Monitoring Workloads

The cluster monitoring tools allow you to see Kubernetes metrics, such as pod metrics, node metrics and storage metrics for persistent volume claims. Kubernetes is the underlying container orchestration system that HEAT uses to deploy and scale it’s relevant service components, including ephermal processing workloads.

Understanding Pods

Pods are containerised workloads within HEAT, although HEAT surfaces all kubernetes resources including certificate managers, and system services for full visibility of what code is running within your HEAT environment.

ClusterManagerPods

The container image is what represents the current version of code deployed for any given service. In the image above you can see within the heat namespace, a cluster-manager pod using the container image heatglobal.azurecr.io/cluster-manager:stable. This informs you that there is a service within the infrastructure running using code from our heatglobal.azurecr.io image repository, the official repository for VRAI production images.
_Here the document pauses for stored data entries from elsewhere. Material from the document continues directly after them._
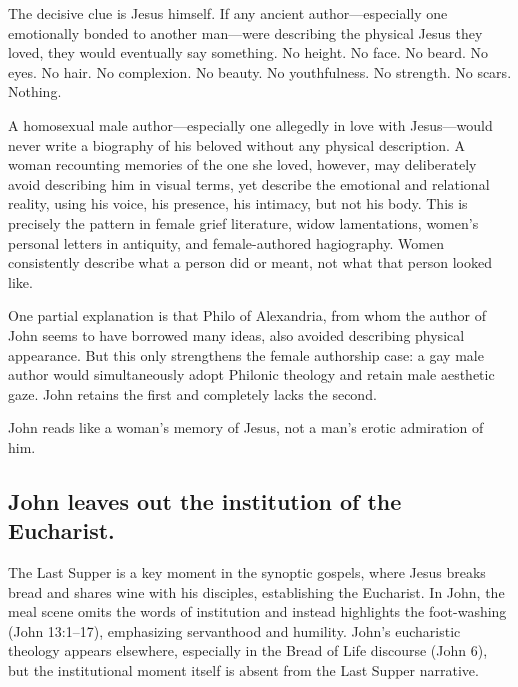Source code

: The decisive clue is Jesus himself.
If any ancient author---especially one emotionally bonded to another man---were describing the physical Jesus they loved, they would eventually say something.
No height.
No face.
No beard.
No eyes.
No hair.
No complexion.
No beauty.
No youthfulness.
No strength.
No scars.
Nothing.

A homosexual male author---especially one allegedly in love with Jesus---would never write a biography of his beloved without any physical description.
A woman recounting memories of the one she loved, however, may deliberately avoid describing him in visual terms, yet describe the emotional and relational reality, using his voice, his presence, his intimacy, but not his body.
This is precisely the pattern in female grief literature, widow lamentations, women's personal letters in antiquity, and female-authored hagiography.
Women consistently describe what a person did or meant, not what that person looked like.

One partial explanation is that Philo of Alexandria, from whom the author of John seems to have borrowed many ideas, also avoided describing physical appearance.
But this only strengthens the female authorship case: a gay male author would simultaneously adopt Philonic theology and retain male aesthetic gaze.
John retains the first and completely lacks the second.

John reads like a woman's memory of Jesus, not a man's erotic admiration of him.

\subsection{John leaves out the institution of the Eucharist.}\label{subsec:john-leaves-out-the-institution-of-the-eucharist.}

The Last Supper is a key moment in the synoptic gospels, where Jesus breaks bread and shares wine with his disciples, establishing the Eucharist.
In John, the meal scene omits the words of institution and instead highlights the foot-washing (John 13:1--17), emphasizing servanthood and humility.
John's eucharistic theology appears elsewhere, especially in the Bread of Life discourse (John 6), but the institutional moment itself is absent from the Last Supper narrative.

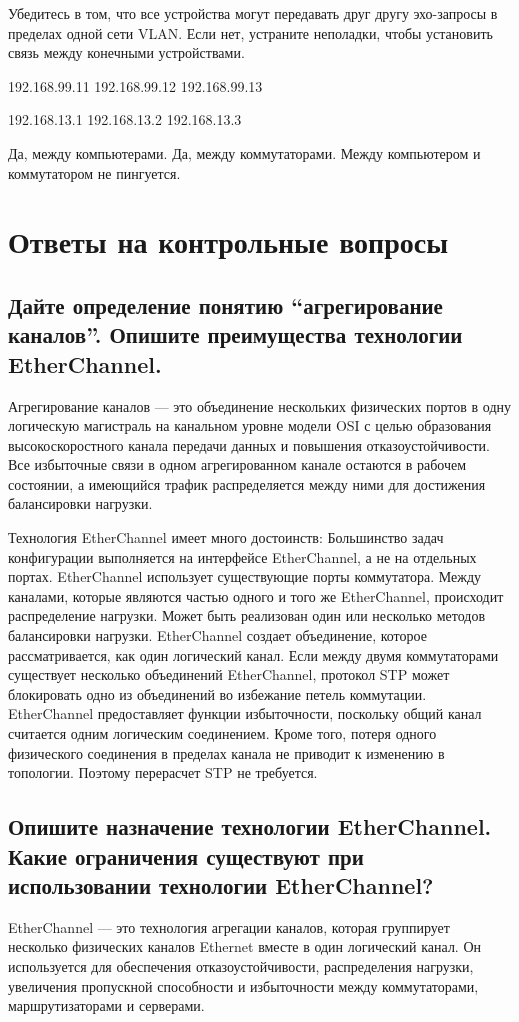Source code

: Убедитесь в том, что все устройства могут передавать друг другу эхо-запросы
в пределах одной сети VLAN.
Если нет, устраните неполадки,
чтобы установить связь между конечными устройствами.

192.168.99.11
192.168.99.12
192.168.99.13

192.168.13.1
192.168.13.2
192.168.13.3

Да, между компьютерами. Да, между коммутаторами.
Между компьютером и коммутатором не пингуется.

\section{Ответы на контрольные вопросы}
\subsection{Дайте определение понятию “агрегирование каналов”. Опишите 
преимущества технологии EtherChannel.}
Агрегирование каналов — это объединение нескольких физических 
портов в одну логическую магистраль на канальном уровне модели OSI с 
целью образования высокоскоростного канала передачи данных и 
повышения отказоустойчивости. Все избыточные связи в одном 
агрегированном канале остаются в рабочем состоянии, а имеющийся трафик 
распределяется между ними для достижения балансировки нагрузки.

Технология EtherChannel имеет много достоинств:
Большинство задач конфигурации выполняется на интерфейсе 
EtherChannel, а не на отдельных портах.
EtherChannel использует существующие порты коммутатора.
Между каналами, которые являются частью одного и того же 
EtherChannel, происходит распределение нагрузки. Может быть 
реализован один или несколько методов балансировки нагрузки.
EtherChannel создает объединение, которое рассматривается, как один 
логический канал. Если между двумя коммутаторами существует 
несколько объединений EtherChannel, протокол STP может 
блокировать одно из объединений во избежание петель коммутации.
EtherChannel предоставляет функции избыточности, поскольку общий 
канал считается одним логическим соединением. Кроме того, потеря 
одного физического соединения в пределах канала не приводит к 
изменению в топологии. Поэтому перерасчет STP не требуется.

\subsection{Опишите назначение технологии EtherChannel. Какие 
ограничения существуют при использовании технологии 
EtherChannel?}
EtherChannel --- это технология агрегации каналов, которая 
группирует несколько физических каналов Ethernet вместе в один логический 
канал. Он используется для обеспечения отказоустойчивости, распределения 
нагрузки, увеличения пропускной способности и избыточности между 
коммутаторами, маршрутизаторами и серверами.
This tool will surface assigned limits to CPU usage and memory usage, and not an active sample of current CPU/memory as this can fluctuate greatly. Some services have no limits defined, and may present as N/A.

This tool is useful for identifying what’s running in any given HEAT environment, and where the current version of that service is sourced from, via the container image. All services within the heat namespace are part of the HEAT product family.

Understanding Nodes

HEAT is designed to scale horizontally, which means additional systems can be added to extend HEAT’s overall processing capabilities. Each node is one such system, with our cloud based solutions using multiple smaller nodes to service a workable HEAT environment and scale on demand.

For on-premises scenarios, a typical setup may include just one node, or a singular ‘HEAT server’ instance.

ClusterManagerNodes

In the above example, you can see the HEAT environment we are browsing contains two nodes, each with 4 CPU cores and 16GiB of memory. When nodes are created, for example as part of AKS’s (Azure Kubernetes Service) autoscaling strategy, nodes will show up here representing the additional capacity, and may be removed when no longer required, for example when no sessions are actively processing.

Understanding Storage

Allocated storage within HEAT represents any persistent data volumes that are used by HEAT services. For example, when leveraging our out-of-the box HEAT Managed Object Store (powered by Minio), a sizable volume claim is created where the blob data actually lives.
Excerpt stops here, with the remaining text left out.